* **WHAT IS NEEDED**: At the line that includes "## Modelo conceitual", begin writing out the entries below exactly, and continue through the last line without adding anything.

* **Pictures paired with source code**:
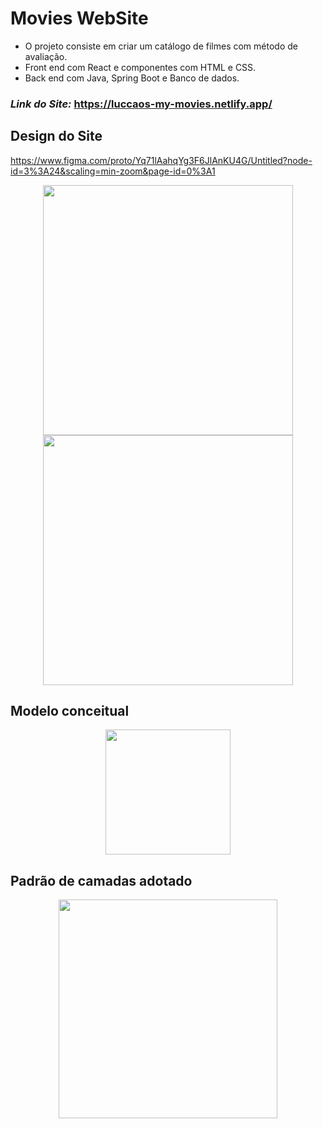 # Movies WebSite

- O projeto consiste em criar um catálogo de filmes com método de avaliação. 
- Front end com React e componentes com HTML e CSS.
- Back end com Java, Spring Boot e Banco de dados.

### *Link do Site:* https://luccaos-my-movies.netlify.app/
    
## Design do Site

https://www.figma.com/proto/Yq71lAahqYg3F6JlAnKU4G/Untitled?node-id=3%3A24&scaling=min-zoom&page-id=0%3A1
<div align="center">
  <img height="400em" src="https://media.discordapp.net/attachments/896196228000391218/974002818748940328/Listing.png?width=522&height=600"/>
  <img height="400em" src="https://media.discordapp.net/attachments/896196228000391218/974002802823159869/Card.png?width=513&height=599"/>
</div>

## Modelo conceitual

<div align="center">
  <img height="200em" src="https://cdn.discordapp.com/attachments/896196228000391218/974677989822431242/dsmovie-dominio.png"/>
</div>

## Padrão de camadas adotado
  
<div align="center">
  <img height="350em" src="https://cdn.discordapp.com/attachments/896196228000391218/974679242216452106/padrao-camadas.png"/>
</div>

* **RESULT OF THIS TASK**:
## Modelo conceitual

<div align="center">
  <img height="200em" src="https://cdn.discordapp.com/attachments/896196228000391218/974677989822431242/dsmovie-dominio.png"/>
</div>

## Padrão de camadas adotado
  
<div align="center">
  <img height="350em" src="https://cdn.discordapp.com/attachments/896196228000391218/974679242216452106/padrao-camadas.png"/>
</div>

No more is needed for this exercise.